If you're learning something new at the moment, what small actions can you take to make that progress?

Natalie Dawn
Later in the week, we sing nursery rhymes. Through the rhymes, we learn to conjugate verbs together. Even though I don't speak French well, I'm good at singing because I've grown up harmonizing with my mother and singing in church. It turns out singing in French is a lot easier than speaking French. I go to sleep at night humming the French that I learned that day.

Every day, as my peers watch me leave my classroom, I think I'm the oldest and the worst at ever everything. But over time, something interesting happens.

They're so excited to see me and to share a book, a toy, a drawing, a song. As they surround me, my mood shifts. They play with my hair and sit on my lap. We develop a fondness for each other that cuts across language. They love to look at books with me to teach me.
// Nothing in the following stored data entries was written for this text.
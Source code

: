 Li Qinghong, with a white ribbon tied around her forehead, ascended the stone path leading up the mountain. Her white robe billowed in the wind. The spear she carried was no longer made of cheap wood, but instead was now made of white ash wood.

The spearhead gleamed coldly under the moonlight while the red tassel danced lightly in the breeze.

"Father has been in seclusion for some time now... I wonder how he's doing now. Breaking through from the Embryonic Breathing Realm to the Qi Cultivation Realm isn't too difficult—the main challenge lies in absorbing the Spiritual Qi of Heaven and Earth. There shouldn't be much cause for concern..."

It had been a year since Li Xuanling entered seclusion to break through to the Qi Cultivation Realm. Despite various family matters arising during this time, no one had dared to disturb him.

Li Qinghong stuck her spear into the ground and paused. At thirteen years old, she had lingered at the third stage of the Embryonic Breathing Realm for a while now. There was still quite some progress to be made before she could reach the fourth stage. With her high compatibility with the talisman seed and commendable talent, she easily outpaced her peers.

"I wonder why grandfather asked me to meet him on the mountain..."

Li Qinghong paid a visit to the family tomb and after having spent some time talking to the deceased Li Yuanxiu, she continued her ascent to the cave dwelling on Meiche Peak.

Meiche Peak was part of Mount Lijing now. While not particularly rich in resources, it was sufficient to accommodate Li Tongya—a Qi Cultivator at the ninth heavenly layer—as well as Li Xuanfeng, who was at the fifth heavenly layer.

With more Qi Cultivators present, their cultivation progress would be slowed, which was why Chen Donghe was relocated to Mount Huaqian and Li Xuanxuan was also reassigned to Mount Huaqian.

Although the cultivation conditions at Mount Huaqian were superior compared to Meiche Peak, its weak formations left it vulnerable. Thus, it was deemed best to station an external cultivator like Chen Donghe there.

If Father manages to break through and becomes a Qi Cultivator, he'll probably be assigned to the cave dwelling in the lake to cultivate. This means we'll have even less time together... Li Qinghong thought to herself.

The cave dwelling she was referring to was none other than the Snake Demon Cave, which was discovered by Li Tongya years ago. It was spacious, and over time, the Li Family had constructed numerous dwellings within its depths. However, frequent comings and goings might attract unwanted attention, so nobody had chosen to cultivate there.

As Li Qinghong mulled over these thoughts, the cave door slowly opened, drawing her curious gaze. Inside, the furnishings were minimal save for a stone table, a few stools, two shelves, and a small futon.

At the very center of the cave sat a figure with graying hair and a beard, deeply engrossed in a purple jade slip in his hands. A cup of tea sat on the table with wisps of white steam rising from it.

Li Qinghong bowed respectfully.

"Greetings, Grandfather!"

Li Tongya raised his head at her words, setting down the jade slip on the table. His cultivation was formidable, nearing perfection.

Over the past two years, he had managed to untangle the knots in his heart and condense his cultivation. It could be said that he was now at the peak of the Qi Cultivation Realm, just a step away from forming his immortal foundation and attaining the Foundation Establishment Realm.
I feel how much they want me to learn. I don't feel judged by these kids. They make me feel less like an outsider and more like part of a family. They, too, are absolute beginners. We're in it together, in this space set up just for us.
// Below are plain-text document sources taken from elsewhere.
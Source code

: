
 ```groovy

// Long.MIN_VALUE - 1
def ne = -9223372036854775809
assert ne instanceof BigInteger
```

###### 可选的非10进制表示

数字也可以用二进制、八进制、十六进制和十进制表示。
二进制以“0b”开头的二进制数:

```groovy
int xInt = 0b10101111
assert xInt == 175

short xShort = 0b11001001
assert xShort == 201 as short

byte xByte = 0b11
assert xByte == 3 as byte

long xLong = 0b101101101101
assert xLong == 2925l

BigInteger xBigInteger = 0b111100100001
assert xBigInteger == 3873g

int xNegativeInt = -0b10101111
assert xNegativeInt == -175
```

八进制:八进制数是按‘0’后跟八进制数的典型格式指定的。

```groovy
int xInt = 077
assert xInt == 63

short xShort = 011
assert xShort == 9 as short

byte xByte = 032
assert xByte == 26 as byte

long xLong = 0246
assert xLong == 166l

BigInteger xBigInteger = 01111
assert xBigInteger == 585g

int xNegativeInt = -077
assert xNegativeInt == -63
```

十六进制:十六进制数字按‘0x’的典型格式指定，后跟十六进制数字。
One day when leaving school, a first grader I sit next to waves goodbye and squeals with joy adument Natalie. See you tomorrow, Natalie. Her brother, my peer, stares at me for the first time. I don't feel embarrassed. My little friend's expression of joy and excitement is bigger than my feeling of shame.

The more time I spend with the first graders, the less I feel horrible about being bad at French, and the more I realize that no one expects me to be good. Everybody just expects me to be a beginner.

By the end of the fall semester, my marara tetes stop. It turns out I love calligraphy. The way the quill scratches and glides across the lines of paper. My penmanship becomes beautiful, and this keeps me engaged. My French picks up speed, and soon I'm far ahead of my parents.

Eventually, the newness of everything stops scaring me. It starts to feel fun.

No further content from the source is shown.